Source texts of formatted documents:
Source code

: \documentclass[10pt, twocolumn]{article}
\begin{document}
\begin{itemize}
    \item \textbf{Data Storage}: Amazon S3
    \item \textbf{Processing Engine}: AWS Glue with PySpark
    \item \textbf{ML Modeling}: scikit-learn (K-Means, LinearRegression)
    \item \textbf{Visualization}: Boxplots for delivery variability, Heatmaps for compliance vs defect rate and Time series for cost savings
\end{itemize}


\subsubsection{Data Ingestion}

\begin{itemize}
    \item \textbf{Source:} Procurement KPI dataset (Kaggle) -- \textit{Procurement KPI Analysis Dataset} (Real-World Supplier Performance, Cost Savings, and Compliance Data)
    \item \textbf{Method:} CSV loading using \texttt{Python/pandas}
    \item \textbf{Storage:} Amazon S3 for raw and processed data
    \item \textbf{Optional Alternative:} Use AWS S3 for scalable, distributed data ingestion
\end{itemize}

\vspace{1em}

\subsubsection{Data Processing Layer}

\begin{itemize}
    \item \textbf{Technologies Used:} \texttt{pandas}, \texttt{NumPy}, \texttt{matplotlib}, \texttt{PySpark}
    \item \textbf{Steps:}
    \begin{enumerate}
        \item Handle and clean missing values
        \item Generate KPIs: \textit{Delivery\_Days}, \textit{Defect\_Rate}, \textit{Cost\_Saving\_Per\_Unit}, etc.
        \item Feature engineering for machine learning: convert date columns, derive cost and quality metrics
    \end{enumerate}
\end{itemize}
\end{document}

- _Prompt_: All lines above that include the word "textit" should be located and copied.

- _Answer section_:
    \item \textbf{Source:} Procurement KPI dataset (Kaggle) -- \textit{Procurement KPI Analysis Dataset} (Real-World Supplier Performance, Cost Savings, and Compliance Data)
        \item Generate KPIs: \textit{Delivery\_Days}, \textit{Defect\_Rate}, \textit{Cost\_Saving\_Per\_Unit}, etc.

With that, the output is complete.